Poza tym w szkole podstawowej w klasach bywa tak, że ktoś rzuca hasło, w którym chłopaku będą się kochały dziewczyny, a w których dziewczynach chłopcy. I wszyscy tak właśnie robią. Kompletnie nie widzą, że inni chłopcy są wartościowi, że inne dziewczyny są urocze. Jest klasowa moda i wszyscy sądzą, że czują to samo.
Wiem, że Ci smutno. Ale jeszcze będzie czas na uczucia. Teraz nie proponuj chodzenia, tylko wesoło rozmawiaj z dziewczynami, żartuj z nimi, a przede wszystkim zajmij się czymś. Dziewczyny cenią potem chłopaków o silnych charakterach, chłopaków pasjonujących się czymś- sportem, informatyką,
muzyką itd. Skoro teraz koleżanki Cię nie doceniają, to Ty wykorzystaj ten czas,by się rozwijać. Pamiętam wspaniałych chłopaków w jednej z szóstych klas, którzy absolutnie nie interesowali się
dziewczynami, tylko szaleli na punkcie piłki. Większość z nich biegała na treningi, na mecze. Bardzo to dziewczynom imponowało. Nie wiem, jakie zwyczaje panują w Twojej klasie i szkole. Bo w jednych
jest moda na chodzenie, w innych absolutnie nie. W sprawach uczuć nie można nic osiągnąć na siłę. To musi się spotkać dwoje, którzy chcą tego samego. Porażki należą do życia, nie trzeba się przejmować, tylko cieszyć się życiem, rozwijać się, dorastać. Bądź w miarę pewny siebie, pilnuj nauki, sportu, bądź odważny, wesoły, a pewnego dnia zainteresujesz się dziewczyną, która też zwróci na Ciebie uwagę. Ale to może jeszcze potrwać.

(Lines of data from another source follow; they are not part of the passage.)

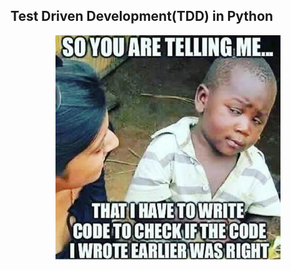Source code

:## Test Driven Development(TDD) in Python
<center><img src="./images/tdd_meme.jpeg" width="360" height="360"></center>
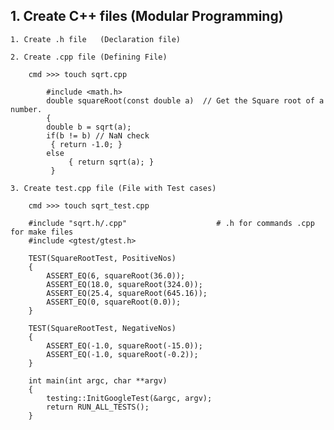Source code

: ## 1. Create C++ files (Modular Programming)
    
    1. Create .h file   (Declaration file)

    2. Create .cpp file (Defining File)

        cmd >>> touch sqrt.cpp  
         
            #include <math.h>
            double squareRoot(const double a)  // Get the Square root of a number. 
            {
            double b = sqrt(a);
            if(b != b) // NaN check
             { return -1.0; }
            else
                 { return sqrt(a); }
             }
                
    3. Create test.cpp file (File with Test cases)
    
        cmd >>> touch sqrt_test.cpp

        #include "sqrt.h/.cpp"                    # .h for commands .cpp for make files
        #include <gtest/gtest.h>
        
        TEST(SquareRootTest, PositiveNos) 
        { 
            ASSERT_EQ(6, squareRoot(36.0));
            ASSERT_EQ(18.0, squareRoot(324.0));
            ASSERT_EQ(25.4, squareRoot(645.16));
            ASSERT_EQ(0, squareRoot(0.0));
        }
        
        TEST(SquareRootTest, NegativeNos) 
        {
            ASSERT_EQ(-1.0, squareRoot(-15.0));
            ASSERT_EQ(-1.0, squareRoot(-0.2));
        }
        
        int main(int argc, char **argv) 
        {
            testing::InitGoogleTest(&argc, argv);
            return RUN_ALL_TESTS();
        }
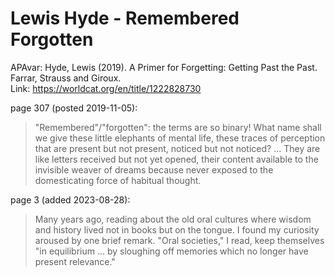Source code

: # Lewis Hyde - Remembered Forgotten

APAvar: Hyde, Lewis (2019). A Primer for Forgetting: Getting Past the Past. Farrar, Strauss and Giroux.  
Link: <https://worldcat.org/en/title/1222828730>  

page 307 (posted 2019-11-05):  
> "Remembered"/"forgotten": the terms are so binary! What name shall we give these little elephants of mental life, these traces of perception that are present but not present, noticed but not noticed? ... They are like letters received but not yet opened, their content available to the invisible weaver of dreams because never exposed to the domesticating force of habitual thought.  

page 3 (added 2023-08-28):  
> Many years ago, reading about the old oral cultures where wisdom and history lived not in books but on the tongue. I found my curiosity aroused by one brief remark. "Oral societies," I read, keep themselves "in equilibrium ... by sloughing off memories which no longer have present relevance."  
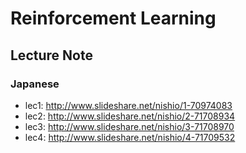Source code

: # Reinforcement Learning

## Lecture Note

### Japanese

- lec1: http://www.slideshare.net/nishio/1-70974083
- lec2: http://www.slideshare.net/nishio/2-71708934
- lec3: http://www.slideshare.net/nishio/3-71708970
- lec4: http://www.slideshare.net/nishio/4-71709532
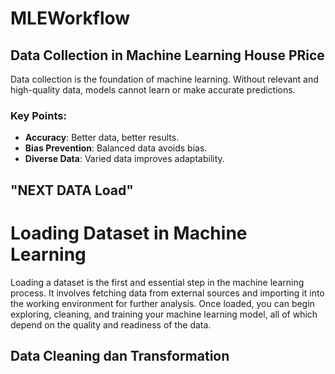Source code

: # MLEWorkflow

## Data Collection in Machine Learning House PRice

Data collection is the foundation of machine learning. Without relevant and high-quality data, models cannot learn or make accurate predictions.

### Key Points:
- **Accuracy**: Better data, better results.
- **Bias Prevention**: Balanced data avoids bias.
- **Diverse Data**: Varied data improves adaptability.

## "NEXT DATA Load"
# Loading Dataset in Machine Learning

Loading a dataset is the first and essential step in the machine learning process. It involves fetching data from external sources and importing it into the working environment for further analysis. Once loaded, you can begin exploring, cleaning, and training your machine learning model, all of which depend on the quality and readiness of the data.

## Data Cleaning dan Transformation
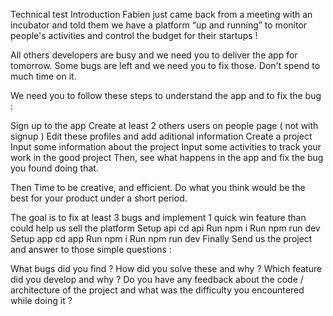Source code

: Technical test
Introduction
Fabien just came back from a meeting with an incubator and told them we have a platform “up and running” to monitor people's activities and control the budget for their startups !

All others developers are busy and we need you to deliver the app for tomorrow. Some bugs are left and we need you to fix those. Don't spend to much time on it.

We need you to follow these steps to understand the app and to fix the bug :

Sign up to the app
Create at least 2 others users on people page ( not with signup )
Edit these profiles and add aditional information
Create a project
Input some information about the project
Input some activities to track your work in the good project
Then, see what happens in the app and fix the bug you found doing that.

Then
Time to be creative, and efficient. Do what you think would be the best for your product under a short period.

The goal is to fix at least 3 bugs and implement 1 quick win feature than could help us sell the platform
Setup api
cd api
Run npm i
Run npm run dev
Setup app
cd app
Run npm i
Run npm run dev
Finally
Send us the project and answer to those simple questions :

What bugs did you find ? How did you solve these and why ?
Which feature did you develop and why ?
Do you have any feedback about the code / architecture of the project and what was the difficulty you encountered while doing it ?
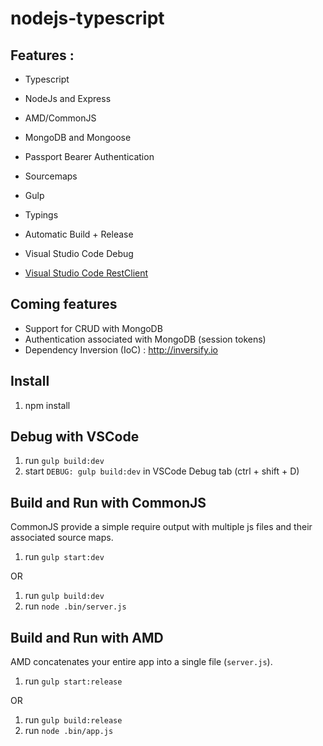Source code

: # nodejs-typescript
## Features :

* Typescript 
* NodeJs and Express
* AMD/CommonJS
* MongoDB and Mongoose
* Passport Bearer Authentication
* Sourcemaps

* Gulp
* Typings
* Automatic Build + Release
* Visual Studio Code Debug 
* [Visual Studio Code RestClient](https://marketplace.visualstudio.com/items?itemName=humao.rest-client)

## Coming features

* Support for CRUD with MongoDB
* Authentication associated with MongoDB (session tokens)
* Dependency Inversion (IoC) : http://inversify.io

## Install
1. npm install

## Debug with VSCode

1. run `gulp build:dev`
2. start `DEBUG: gulp build:dev` in VSCode Debug tab (ctrl + shift + D)

## Build and Run with CommonJS
CommonJS provide a simple require output with multiple js files and their associated source maps.

1. run `gulp start:dev`

OR

1. run `gulp build:dev`
2. run `node .bin/server.js`

## Build and Run with AMD
AMD concatenates your entire app into a single file (`server.js`).

1. run `gulp start:release`

OR

1. run `gulp build:release`
2. run `node .bin/app.js`
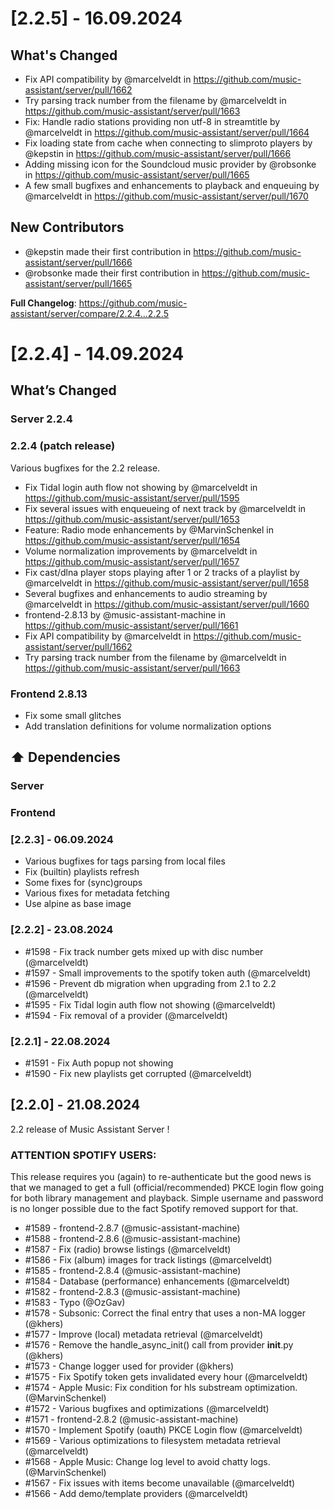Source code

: # [2.2.5] - 16.09.2024

## What's Changed

* Fix API compatibility by @marcelveldt in https://github.com/music-assistant/server/pull/1662
* Try parsing track number from the filename by @marcelveldt in https://github.com/music-assistant/server/pull/1663
* Fix: Handle radio stations providing non utf-8 in streamtitle by @marcelveldt in https://github.com/music-assistant/server/pull/1664
* Fix loading state from cache when connecting to slimproto players by @kepstin in https://github.com/music-assistant/server/pull/1666
* Adding missing icon for the Soundcloud music provider by @robsonke in https://github.com/music-assistant/server/pull/1665
* A few small bugfixes and enhancements to playback and enqueuing  by @marcelveldt in https://github.com/music-assistant/server/pull/1670

## New Contributors
* @kepstin made their first contribution in https://github.com/music-assistant/server/pull/1666
* @robsonke made their first contribution in https://github.com/music-assistant/server/pull/1665

**Full Changelog**: https://github.com/music-assistant/server/compare/2.2.4...2.2.5

# [2.2.4] - 14.09.2024

## What’s Changed

### Server 2.2.4

### 2.2.4 (patch release)

Various bugfixes for the 2.2 release.

* Fix Tidal login auth flow not showing by @marcelveldt in https://github.com/music-assistant/server/pull/1595
* Fix several issues with enqueueing of next track by @marcelveldt in https://github.com/music-assistant/server/pull/1653
* Feature: Radio mode enhancements by @MarvinSchenkel in https://github.com/music-assistant/server/pull/1654
* Volume normalization improvements by @marcelveldt in https://github.com/music-assistant/server/pull/1657
* Fix cast/dlna player stops playing after 1 or 2 tracks of a playlist by @marcelveldt in https://github.com/music-assistant/server/pull/1658
* Several bugfixes and enhancements to audio streaming by @marcelveldt in https://github.com/music-assistant/server/pull/1660
* frontend-2.8.13 by @music-assistant-machine in https://github.com/music-assistant/server/pull/1661
* Fix API compatibility by @marcelveldt in https://github.com/music-assistant/server/pull/1662
* Try parsing track number from the filename by @marcelveldt in https://github.com/music-assistant/server/pull/1663

### Frontend 2.8.13

* Fix some small glitches
* Add translation definitions for volume normalization options

## ⬆️ Dependencies

### Server

### Frontend



### [2.2.3] - 06.09.2024

- Various bugfixes for tags parsing from local files
- Fix (builtin) playlists refresh
- Some fixes for (sync)groups
- Various fixes for metadata fetching
- Use alpine as base image


### [2.2.2] - 23.08.2024

- #1598 - Fix track number gets mixed up with disc number (@marcelveldt)
- #1597 - Small improvements to the spotify token auth (@marcelveldt)
- #1596 - Prevent db migration when upgrading from 2.1 to 2.2 (@marcelveldt)
- #1595 - Fix Tidal login auth flow not showing (@marcelveldt)
- #1594 - Fix removal of a provider (@marcelveldt)


### [2.2.1] - 22.08.2024

- #1591 - Fix Auth popup not showing
- #1590 - Fix new playlists get corrupted (@marcelveldt)


## [2.2.0] - 21.08.2024

2.2 release of Music Assistant Server !

### ATTENTION SPOTIFY USERS:
This release requires you (again) to re-authenticate but the good news is that we managed to get a full (official/recommended) PKCE login flow going for both library management and playback. Simple username and password is no longer possible due to the fact Spotify removed support for that.

- #1589 - frontend-2.8.7 (@music-assistant-machine)
- #1588 - frontend-2.8.6 (@music-assistant-machine)
- #1587 - Fix (radio) browse listings (@marcelveldt)
- #1586 - Fix (album) images for track listings (@marcelveldt)
- #1585 - frontend-2.8.4 (@music-assistant-machine)
- #1584 - Database (performance) enhancements (@marcelveldt)
- #1582 - frontend-2.8.3 (@music-assistant-machine)
- #1583 - Typo (@OzGav)
- #1578 - Subsonic: Correct the final entry that uses a non-MA logger (@khers)
- #1577 - Improve (local) metadata retrieval (@marcelveldt)
- #1576 - Remove the handle_async_init() call from provider __init__.py (@khers)
- #1573 - Change logger used for provider (@khers)
- #1575 - Fix Spotify token gets invalidated every hour (@marcelveldt)
- #1574 - Apple Music: Fix condition for hls substream optimization. (@MarvinSchenkel)
- #1572 - Various bugfixes and optimizations (@marcelveldt)
- #1571 - frontend-2.8.2 (@music-assistant-machine)
- #1570 - Implement Spotify (oauth) PKCE Login flow (@marcelveldt)
- #1569 - Various optimizations to filesystem metadata retrieval (@marcelveldt)
- #1568 - Apple Music: Change log level to avoid chatty logs. (@MarvinSchenkel)
- #1567 - Fix issues with items become unavailable (@marcelveldt)
- #1566 - Add demo/template providers (@marcelveldt)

Nie proś przez jakiś czas żadnej dziewczyny, bo one o tym z pewnością rozmawiają i jeśli jedna Ci odmówiła, to każda inna zrobi to samo. Poza tym, Ty żadnej i tak nie kochasz, bo jest Ci obojętne, z którą będziesz
chodził, byle chodzić. Gdy przestaniesz się nimi zajmować, tylko będziesz pewny siebie, wesoły, mądry i niezależny, to dziewczyny same się zainteresują, co się dzieje.